Contrary to what was believed in the early days of the HIV epidemic, it is now generally accepted that early initiation of ART therapy is critical to the patient's prognosis and can help sustain CD4 counts and prolong life expectancy. Thus this is an issue of critical importance to the estimated 91,000 Malawian children living with HIV.

While I have a background in HIV-related research in the 'developing world' and currently serve as an HIV testing counselor through the UNC student clinic, SHAC, I anticipate that this summer will be full of new lessons and new challenges. I am looking forward to learning about Malawian people and culture, putting the skills I learned this year into use, and contributing to an important project that has the potential to vastly improve the prognosis for children born with HIV in Malawi.
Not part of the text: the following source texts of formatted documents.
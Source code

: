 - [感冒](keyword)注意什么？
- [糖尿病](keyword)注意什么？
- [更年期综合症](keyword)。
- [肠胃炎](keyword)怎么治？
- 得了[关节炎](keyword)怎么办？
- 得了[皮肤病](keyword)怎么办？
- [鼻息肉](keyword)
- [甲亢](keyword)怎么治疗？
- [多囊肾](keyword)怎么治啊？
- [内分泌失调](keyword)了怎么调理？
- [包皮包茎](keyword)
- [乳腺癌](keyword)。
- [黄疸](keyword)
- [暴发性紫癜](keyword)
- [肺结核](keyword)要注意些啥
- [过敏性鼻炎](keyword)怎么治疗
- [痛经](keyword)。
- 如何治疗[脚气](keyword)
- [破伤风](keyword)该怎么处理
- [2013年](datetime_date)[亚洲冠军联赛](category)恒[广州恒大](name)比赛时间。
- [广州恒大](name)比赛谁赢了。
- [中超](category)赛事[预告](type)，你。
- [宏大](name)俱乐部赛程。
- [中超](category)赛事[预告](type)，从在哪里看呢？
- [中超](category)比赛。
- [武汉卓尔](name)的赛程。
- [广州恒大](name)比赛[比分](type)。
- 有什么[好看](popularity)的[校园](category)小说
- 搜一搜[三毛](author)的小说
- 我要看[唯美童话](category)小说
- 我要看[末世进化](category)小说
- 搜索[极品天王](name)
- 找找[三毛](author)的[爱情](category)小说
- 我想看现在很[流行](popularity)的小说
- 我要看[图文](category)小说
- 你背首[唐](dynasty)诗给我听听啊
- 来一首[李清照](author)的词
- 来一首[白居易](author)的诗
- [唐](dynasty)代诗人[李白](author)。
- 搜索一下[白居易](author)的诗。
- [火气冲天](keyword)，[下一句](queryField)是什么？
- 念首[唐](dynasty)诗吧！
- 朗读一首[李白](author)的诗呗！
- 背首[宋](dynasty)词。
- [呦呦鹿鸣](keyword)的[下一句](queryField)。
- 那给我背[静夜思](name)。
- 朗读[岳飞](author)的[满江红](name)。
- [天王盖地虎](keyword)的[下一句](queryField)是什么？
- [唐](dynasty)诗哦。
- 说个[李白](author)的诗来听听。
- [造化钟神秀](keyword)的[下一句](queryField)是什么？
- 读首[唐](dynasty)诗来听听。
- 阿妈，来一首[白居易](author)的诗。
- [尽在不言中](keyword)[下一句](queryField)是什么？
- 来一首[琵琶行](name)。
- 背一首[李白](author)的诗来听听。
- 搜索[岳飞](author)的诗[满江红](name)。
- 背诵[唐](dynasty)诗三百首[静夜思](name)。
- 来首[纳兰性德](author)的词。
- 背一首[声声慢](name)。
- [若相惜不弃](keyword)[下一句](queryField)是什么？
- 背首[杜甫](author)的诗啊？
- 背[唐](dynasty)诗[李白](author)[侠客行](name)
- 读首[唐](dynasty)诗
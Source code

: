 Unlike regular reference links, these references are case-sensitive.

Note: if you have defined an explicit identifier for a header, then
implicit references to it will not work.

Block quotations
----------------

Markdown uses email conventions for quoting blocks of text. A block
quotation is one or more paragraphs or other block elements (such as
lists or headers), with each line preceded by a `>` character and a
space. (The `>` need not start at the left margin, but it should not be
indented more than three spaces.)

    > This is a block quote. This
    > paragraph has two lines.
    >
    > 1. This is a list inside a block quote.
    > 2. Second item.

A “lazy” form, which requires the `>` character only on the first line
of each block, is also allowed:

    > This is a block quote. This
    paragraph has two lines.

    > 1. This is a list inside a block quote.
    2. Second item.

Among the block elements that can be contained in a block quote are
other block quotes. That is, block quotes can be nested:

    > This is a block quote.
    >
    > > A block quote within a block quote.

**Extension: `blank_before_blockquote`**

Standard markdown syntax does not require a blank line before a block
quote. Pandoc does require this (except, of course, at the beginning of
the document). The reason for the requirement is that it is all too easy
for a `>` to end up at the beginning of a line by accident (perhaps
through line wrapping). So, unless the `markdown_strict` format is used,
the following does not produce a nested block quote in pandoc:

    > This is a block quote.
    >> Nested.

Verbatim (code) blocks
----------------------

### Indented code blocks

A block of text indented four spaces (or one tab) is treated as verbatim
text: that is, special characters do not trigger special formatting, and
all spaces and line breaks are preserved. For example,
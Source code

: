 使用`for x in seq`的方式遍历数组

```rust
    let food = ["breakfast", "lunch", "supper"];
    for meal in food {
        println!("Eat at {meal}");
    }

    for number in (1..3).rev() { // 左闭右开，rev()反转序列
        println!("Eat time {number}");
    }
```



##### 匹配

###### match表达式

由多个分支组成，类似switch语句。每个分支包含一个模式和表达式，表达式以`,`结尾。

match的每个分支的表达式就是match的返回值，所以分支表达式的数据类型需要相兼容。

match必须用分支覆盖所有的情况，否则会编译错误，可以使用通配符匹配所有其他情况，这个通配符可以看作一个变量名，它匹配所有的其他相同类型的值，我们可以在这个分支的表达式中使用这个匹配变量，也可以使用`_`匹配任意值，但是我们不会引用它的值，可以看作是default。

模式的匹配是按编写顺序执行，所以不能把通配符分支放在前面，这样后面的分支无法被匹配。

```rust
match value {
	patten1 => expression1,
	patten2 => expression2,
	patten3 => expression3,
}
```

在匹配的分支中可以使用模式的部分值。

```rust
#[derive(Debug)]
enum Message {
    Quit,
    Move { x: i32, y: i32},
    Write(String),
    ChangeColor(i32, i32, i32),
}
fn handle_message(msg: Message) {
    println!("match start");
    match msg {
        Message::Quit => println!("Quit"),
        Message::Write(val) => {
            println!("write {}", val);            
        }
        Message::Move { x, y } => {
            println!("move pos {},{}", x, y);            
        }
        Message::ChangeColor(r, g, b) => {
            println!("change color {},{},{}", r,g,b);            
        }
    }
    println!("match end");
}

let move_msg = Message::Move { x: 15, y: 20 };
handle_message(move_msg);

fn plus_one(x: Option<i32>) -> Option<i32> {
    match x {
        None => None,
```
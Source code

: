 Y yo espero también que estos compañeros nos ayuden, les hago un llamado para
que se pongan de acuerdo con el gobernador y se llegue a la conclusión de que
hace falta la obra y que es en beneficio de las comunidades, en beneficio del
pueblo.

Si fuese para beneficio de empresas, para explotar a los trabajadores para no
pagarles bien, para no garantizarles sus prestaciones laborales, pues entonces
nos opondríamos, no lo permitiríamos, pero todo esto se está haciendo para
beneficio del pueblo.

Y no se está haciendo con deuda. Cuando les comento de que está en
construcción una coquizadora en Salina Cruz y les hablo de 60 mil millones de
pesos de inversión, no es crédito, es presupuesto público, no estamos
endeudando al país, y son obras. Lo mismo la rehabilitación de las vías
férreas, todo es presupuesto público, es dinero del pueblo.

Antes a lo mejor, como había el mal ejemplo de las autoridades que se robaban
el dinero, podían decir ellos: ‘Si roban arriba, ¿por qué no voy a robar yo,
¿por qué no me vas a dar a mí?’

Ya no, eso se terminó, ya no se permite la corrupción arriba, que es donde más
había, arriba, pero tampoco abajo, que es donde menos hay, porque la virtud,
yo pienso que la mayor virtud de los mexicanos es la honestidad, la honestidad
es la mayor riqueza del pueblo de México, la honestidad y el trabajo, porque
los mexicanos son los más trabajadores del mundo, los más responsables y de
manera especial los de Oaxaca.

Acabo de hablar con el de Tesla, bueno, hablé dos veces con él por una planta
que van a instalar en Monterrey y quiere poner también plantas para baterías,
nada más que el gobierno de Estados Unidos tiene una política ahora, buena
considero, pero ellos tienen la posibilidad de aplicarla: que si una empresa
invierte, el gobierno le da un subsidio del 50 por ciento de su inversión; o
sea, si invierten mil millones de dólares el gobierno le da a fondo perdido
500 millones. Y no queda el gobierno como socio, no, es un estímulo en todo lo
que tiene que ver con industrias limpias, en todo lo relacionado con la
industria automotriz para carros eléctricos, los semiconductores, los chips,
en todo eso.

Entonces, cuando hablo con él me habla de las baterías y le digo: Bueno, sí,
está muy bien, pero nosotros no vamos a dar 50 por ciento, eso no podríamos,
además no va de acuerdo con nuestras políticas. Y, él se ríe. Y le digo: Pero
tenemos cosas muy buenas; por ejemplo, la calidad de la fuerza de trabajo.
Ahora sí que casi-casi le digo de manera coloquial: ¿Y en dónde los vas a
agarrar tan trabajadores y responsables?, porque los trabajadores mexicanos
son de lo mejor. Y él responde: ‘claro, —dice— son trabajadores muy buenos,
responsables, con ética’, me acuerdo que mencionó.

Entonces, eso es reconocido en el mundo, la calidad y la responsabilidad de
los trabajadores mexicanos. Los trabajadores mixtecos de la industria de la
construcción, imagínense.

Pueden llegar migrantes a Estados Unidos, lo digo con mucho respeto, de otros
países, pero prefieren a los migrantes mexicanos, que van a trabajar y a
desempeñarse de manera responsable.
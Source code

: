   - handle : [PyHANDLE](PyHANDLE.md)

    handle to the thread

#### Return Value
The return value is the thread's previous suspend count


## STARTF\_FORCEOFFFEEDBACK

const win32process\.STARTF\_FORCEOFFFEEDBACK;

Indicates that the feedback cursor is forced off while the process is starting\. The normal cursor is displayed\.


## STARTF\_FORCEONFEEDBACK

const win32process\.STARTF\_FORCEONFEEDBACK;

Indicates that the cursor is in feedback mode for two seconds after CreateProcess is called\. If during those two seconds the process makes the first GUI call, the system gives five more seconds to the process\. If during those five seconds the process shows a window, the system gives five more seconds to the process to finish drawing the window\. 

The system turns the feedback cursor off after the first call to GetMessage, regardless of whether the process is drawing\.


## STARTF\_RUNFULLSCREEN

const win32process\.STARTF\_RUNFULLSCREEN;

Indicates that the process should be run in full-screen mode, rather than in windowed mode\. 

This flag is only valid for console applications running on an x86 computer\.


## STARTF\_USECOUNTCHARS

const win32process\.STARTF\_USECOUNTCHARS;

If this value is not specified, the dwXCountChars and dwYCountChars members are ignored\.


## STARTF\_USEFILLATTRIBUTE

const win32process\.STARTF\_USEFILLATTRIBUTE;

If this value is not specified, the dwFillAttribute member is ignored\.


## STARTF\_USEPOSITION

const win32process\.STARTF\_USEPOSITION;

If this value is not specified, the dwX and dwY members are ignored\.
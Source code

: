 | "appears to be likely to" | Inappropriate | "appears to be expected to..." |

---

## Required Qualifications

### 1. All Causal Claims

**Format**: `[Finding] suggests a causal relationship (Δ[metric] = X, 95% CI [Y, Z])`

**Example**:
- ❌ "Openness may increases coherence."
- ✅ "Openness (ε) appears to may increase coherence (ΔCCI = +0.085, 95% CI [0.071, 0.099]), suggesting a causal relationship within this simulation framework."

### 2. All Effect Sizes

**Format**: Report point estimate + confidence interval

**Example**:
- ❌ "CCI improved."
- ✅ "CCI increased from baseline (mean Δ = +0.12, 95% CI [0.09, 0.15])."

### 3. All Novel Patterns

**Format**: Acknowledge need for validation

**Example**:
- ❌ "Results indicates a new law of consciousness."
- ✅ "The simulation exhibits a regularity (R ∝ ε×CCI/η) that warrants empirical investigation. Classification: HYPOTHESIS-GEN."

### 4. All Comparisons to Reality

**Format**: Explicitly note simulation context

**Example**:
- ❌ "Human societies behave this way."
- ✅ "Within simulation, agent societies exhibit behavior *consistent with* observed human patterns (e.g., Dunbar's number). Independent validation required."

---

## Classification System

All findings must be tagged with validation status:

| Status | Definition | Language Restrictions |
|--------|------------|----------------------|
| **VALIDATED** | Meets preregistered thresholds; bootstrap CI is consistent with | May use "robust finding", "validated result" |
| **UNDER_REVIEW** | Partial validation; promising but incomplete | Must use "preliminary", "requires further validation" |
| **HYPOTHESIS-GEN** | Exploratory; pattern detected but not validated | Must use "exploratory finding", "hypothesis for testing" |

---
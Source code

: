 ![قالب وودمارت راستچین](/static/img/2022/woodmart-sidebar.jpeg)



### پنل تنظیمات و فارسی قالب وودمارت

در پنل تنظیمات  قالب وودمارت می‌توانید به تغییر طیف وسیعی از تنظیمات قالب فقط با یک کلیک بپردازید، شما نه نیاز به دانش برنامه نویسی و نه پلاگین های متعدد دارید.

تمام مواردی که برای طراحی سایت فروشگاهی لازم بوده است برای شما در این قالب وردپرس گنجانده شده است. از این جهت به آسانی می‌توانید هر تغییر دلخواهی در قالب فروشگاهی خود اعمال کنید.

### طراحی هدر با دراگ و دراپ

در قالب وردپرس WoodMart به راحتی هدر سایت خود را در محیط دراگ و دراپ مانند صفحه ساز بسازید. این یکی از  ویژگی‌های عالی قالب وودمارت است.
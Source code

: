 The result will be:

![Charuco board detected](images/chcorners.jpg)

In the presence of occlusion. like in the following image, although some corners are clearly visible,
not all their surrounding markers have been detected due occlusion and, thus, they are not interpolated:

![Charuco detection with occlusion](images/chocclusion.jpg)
I'm thrilled and honored to be working with some of the best, brightest and most dedicated in this field, and alongside two of my classmates who are as committed and excited as I am. I'm glad that you all will be joining me on my adventures, some of you actively and some of you vicariously. As the summer progresses and I learn more about blogging I hope to improve the look of the blog and provide pictures, info on Malawi and more about the project. I look forward to your questions and comments and sharing what I'm sure is going to be a great experience with you!